Critiques

Euforia de Valeria Golino : la critique du film

Critique du film Euforia

par Alexa Bouhelier-Ruelle


L’actrice et star international italienne Valeria Golino, avait ajouté une corde de réalisatrice à son arc avec le drame psychologique "Miele" (2013). Cette fois-ci, avec l’ambitieux "Euforia", Golino s’installe en totale confiance comme une réalisatrice mature, étendant le spectre de ses personnages, et jouant avec une esthétique flamboyante.


Un petit mensonge vaut mieux qu’une mauvaise vérité. Le mensonge peut aussi apaiser la peur, embrasser la culpabilité et réparer ce qui a été détruit. Cela peut aussi avoir l’effet inverse et prolonger les maux, en révélant plus sur l’agent du mensonge que celui qui le reçoit. Le thème de la maladie en phase terminale que porte le film de Valeria Golino implose seul au milieu d’un scénario volatile.
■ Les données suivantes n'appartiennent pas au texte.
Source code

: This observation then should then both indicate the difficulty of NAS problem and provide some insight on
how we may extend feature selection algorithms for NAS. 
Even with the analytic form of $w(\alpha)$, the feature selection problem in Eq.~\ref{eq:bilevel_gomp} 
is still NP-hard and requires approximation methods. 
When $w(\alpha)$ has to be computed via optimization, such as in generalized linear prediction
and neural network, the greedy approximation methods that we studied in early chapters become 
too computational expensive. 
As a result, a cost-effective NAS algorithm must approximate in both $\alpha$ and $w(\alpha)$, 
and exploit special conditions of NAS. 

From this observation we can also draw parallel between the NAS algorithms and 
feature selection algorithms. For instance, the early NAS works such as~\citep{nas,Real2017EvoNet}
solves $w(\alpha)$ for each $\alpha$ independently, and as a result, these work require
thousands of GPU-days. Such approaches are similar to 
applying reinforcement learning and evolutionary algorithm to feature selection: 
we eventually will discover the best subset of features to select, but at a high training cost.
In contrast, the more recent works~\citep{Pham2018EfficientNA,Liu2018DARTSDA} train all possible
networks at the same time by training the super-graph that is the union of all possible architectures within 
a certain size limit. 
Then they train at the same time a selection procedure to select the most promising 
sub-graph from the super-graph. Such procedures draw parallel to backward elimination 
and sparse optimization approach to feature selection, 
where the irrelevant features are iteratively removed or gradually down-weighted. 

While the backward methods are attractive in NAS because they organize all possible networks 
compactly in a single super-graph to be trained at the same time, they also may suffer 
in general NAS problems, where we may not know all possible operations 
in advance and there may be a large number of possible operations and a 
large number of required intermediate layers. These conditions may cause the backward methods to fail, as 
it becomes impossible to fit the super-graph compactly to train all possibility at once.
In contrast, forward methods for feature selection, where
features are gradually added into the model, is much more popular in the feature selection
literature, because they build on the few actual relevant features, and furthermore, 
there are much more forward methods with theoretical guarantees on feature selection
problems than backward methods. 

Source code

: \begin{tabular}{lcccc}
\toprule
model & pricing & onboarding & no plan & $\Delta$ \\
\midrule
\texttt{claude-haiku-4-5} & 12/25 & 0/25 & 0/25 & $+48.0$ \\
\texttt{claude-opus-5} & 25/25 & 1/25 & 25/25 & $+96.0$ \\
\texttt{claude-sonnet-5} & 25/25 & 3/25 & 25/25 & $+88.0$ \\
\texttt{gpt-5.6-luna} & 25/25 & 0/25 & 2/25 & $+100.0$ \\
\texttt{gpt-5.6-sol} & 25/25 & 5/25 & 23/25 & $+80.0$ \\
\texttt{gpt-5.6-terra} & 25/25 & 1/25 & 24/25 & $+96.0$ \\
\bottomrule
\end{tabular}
Cinq ans après son début en tant que réalisatrice, l’actrice revient au Festival de Cannes avec un drame familial complexe, présenté en avant-première au programme Un Certain Regard. Une connexion est visible entre les deux films de la réalisatrice.

La maladie en phase terminale est approchée ici d’une manière différente face à la mort. "Euforia" se veut une métaphore du cynisme de la vie, un hymne aux courts instants que nous n’arrivons pas à saisir dans nos quêtes de quelque chose de plus grand que nos vies, vouées à s’arrêter un jour ou l’autre.

Euforia” est ancré dans la réalité par deux acteurs excellents : Riccardo Scamarcio (un riche entrepreneur charismatique) et Valerio Mastandrea (son frère Ettore, un professeur austère et sensible). Valeria Golino met en abime le caractère de ces deux personnalités. Alors qu’Etorre entre à l’hôpital pour sa chimiothérapie, Matteo lui fait de la chirurgie esthétique. La vanité et l’hédonisme de l’un fait écho à la santé faiblissante de l’autre.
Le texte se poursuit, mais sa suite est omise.